Chew Valley Trees hadn’t tried user testing before Deckchair’s recommendation, and saw a dramatic increase after implementing the lessons learned from watching real people use their site.
“Sharing the test videos with our clients is very enlightening for them and they suddenly see the value in testing,” said Rebecca Taylor, user experience consultant, project director, and founder at Deckchair.
The key takeaway that led to the increase in revenue is one that has been circulating the UX blogosphere — you are not the user.
While the phrase is borderline cliché at this point, we shouldn’t let it be. The insight Deckchair gained for their client Chew Valley Trees is one that everyone in the UX space needs to take to heart, because it is a lesson too often underestimated. And this underestimation can add up, costing some e-commerce sites up to 60% of their potential revenue.
Two key lessons that Deckchair passed on to Chew Valley Trees from their user testing are: (1) users don’t read as much of a website’s content as the company anticipates, and (2) users seek to solve a problem, not browse products.
1. Users don’t read as much as you think they will
Deckchair’s user testing revealed that many users chose to not read the text of the site and quickly skim the details of the information presented. Because of this, instructions that primarily rely on text resulted in a lower conversion rate than information architecture that utilizes imagery.
While reviewing the user tests, Chew Valley Trees was surprised to see that users were missing instructions that the company thought were obviously placed and easy to understand.

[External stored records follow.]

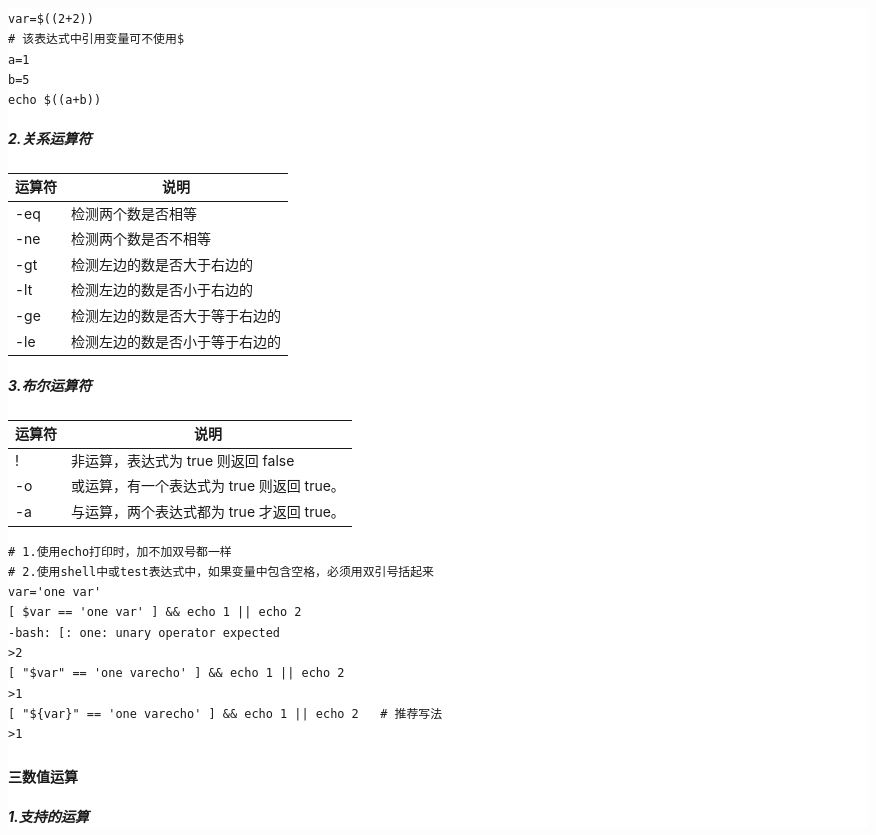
   ```shell
  var=$((2+2))
  # 该表达式中引用变量可不使用$
  a=1
  b=5
  echo $((a+b))
  ```

##### 2.关系运算符

| 运算符 | 说明                           |
| ------ | ------------------------------ |
| -eq    | 检测两个数是否相等             |
| -ne    | 检测两个数是否不相等           |
| -gt    | 检测左边的数是否大于右边的     |
| -lt    | 检测左边的数是否小于右边的     |
| -ge    | 检测左边的数是否大于等于右边的 |
| -le    | 检测左边的数是否小于等于右边的 |

##### 3.布尔运算符

| 运算符 | 说明                                      |
| ------ | ----------------------------------------- |
| !      | 非运算，表达式为 true 则返回 false        |
| -o     | 或运算，有一个表达式为 true 则返回 true。 |
| -a     | 与运算，两个表达式都为 true 才返回 true。 |







```shell
# 1.使用echo打印时，加不加双号都一样
# 2.使用shell中或test表达式中，如果变量中包含空格，必须用双引号括起来
var='one var'
[ $var == 'one var' ] && echo 1 || echo 2
-bash: [: one: unary operator expected
>2
[ "$var" == 'one varecho' ] && echo 1 || echo 2
>1
[ "${var}" == 'one varecho' ] && echo 1 || echo 2	# 推荐写法
>1
```

##### 

#### 三数值运算

##### 1.支持的运算
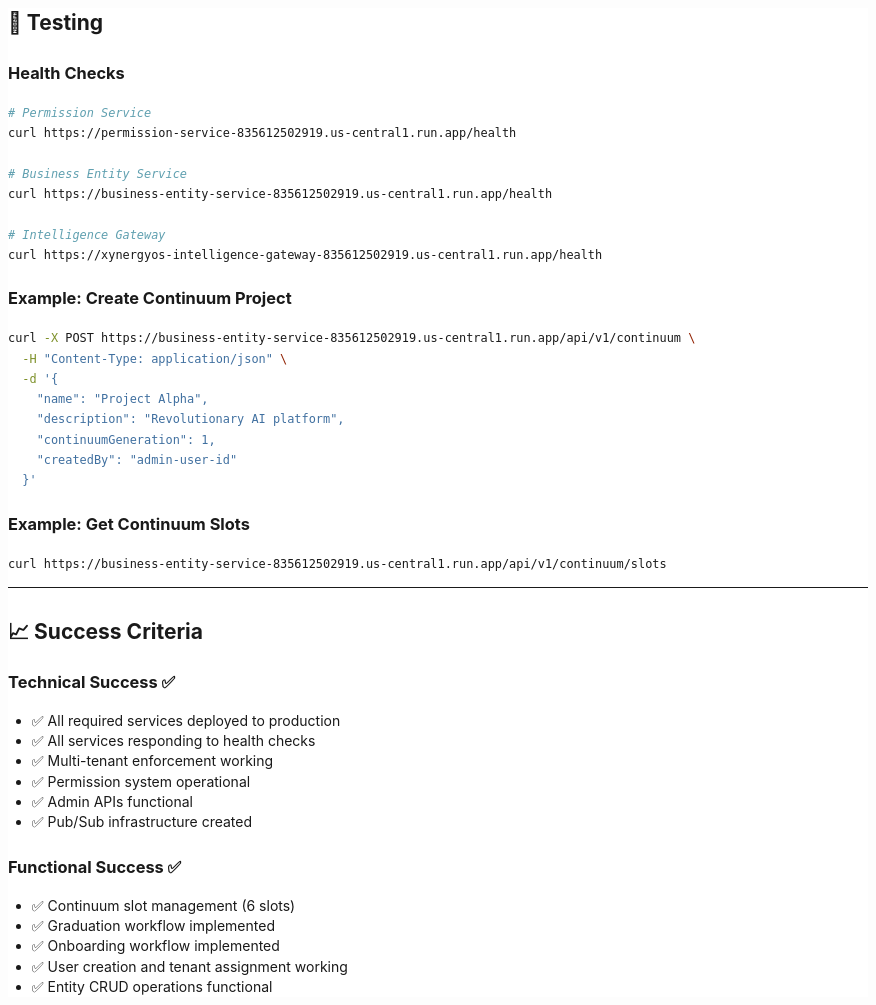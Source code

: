 
## 🧪 Testing

### Health Checks
```bash
# Permission Service
curl https://permission-service-835612502919.us-central1.run.app/health

# Business Entity Service
curl https://business-entity-service-835612502919.us-central1.run.app/health

# Intelligence Gateway
curl https://xynergyos-intelligence-gateway-835612502919.us-central1.run.app/health
```

### Example: Create Continuum Project
```bash
curl -X POST https://business-entity-service-835612502919.us-central1.run.app/api/v1/continuum \
  -H "Content-Type: application/json" \
  -d '{
    "name": "Project Alpha",
    "description": "Revolutionary AI platform",
    "continuumGeneration": 1,
    "createdBy": "admin-user-id"
  }'
```

### Example: Get Continuum Slots
```bash
curl https://business-entity-service-835612502919.us-central1.run.app/api/v1/continuum/slots
```

---

## 📈 Success Criteria

### Technical Success ✅
- ✅ All required services deployed to production
- ✅ All services responding to health checks
- ✅ Multi-tenant enforcement working
- ✅ Permission system operational
- ✅ Admin APIs functional
- ✅ Pub/Sub infrastructure created

### Functional Success ✅
- ✅ Continuum slot management (6 slots)
- ✅ Graduation workflow implemented
- ✅ Onboarding workflow implemented
- ✅ User creation and tenant assignment working
- ✅ Entity CRUD operations functional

If companies don’t consider users’ aversion to reading lengthy text (sometimes even short descriptions), the oversight can lead to users missing necessary direction that leads to successful conversions. This ultimately results in increased abandonment rate of the site.
2. Users don’t look for products, they look for solutions
Deckchair also discovered through user testing that the way the products were organized and labelled – the information architecture of the website – wasn’t the right fit for their users.
The information architecture of the site should be built around the problem it is solving for the user, and not the categories or definitions that the business owner would use.
For example, a tree seller might want to group their products by tree families and genuses – spruces, maples, and junipers. But the customer, having less expert tree knowledge, would prefer to look based on trees for screening and privacy, ornamental trees, or trees for growing hedges.
Deckchair found that Chew Valley Trees’ website needed to be more solution-centric instead of product-centric. Because of these results, Chew Valley Trees fundamentally overhauled the navigation on their website. The company made it so the navigation was based on a customers’ practical needs, rather than a product category.
As stated on Deckchair’s blog:
Rather than presenting the navigation in a way that was understood by the business, we changed it to reflect how customers looked for products. The Tree Finder tool quickly and visually led people through steps that assessed their need and took them straight to relevant products.
Conclusion:
Don’t assume you know what your users want. E-commerce sites succeed in selling products by empowering users to solve a problem. Without understanding this, your design may act more as a barrier to conversion than a facilitator.
For Chew Valley Trees, abiding by the philosophy of “you are not your user” resulted in a 85% increase in conversion and a 147% increase in revenue.
By harnessing the insight gleaned from e-commerce user testing, Deckchair helped its client increase revenue and conversion rates by outstanding margins.
“It was amazing,” Rebecca Taylor said.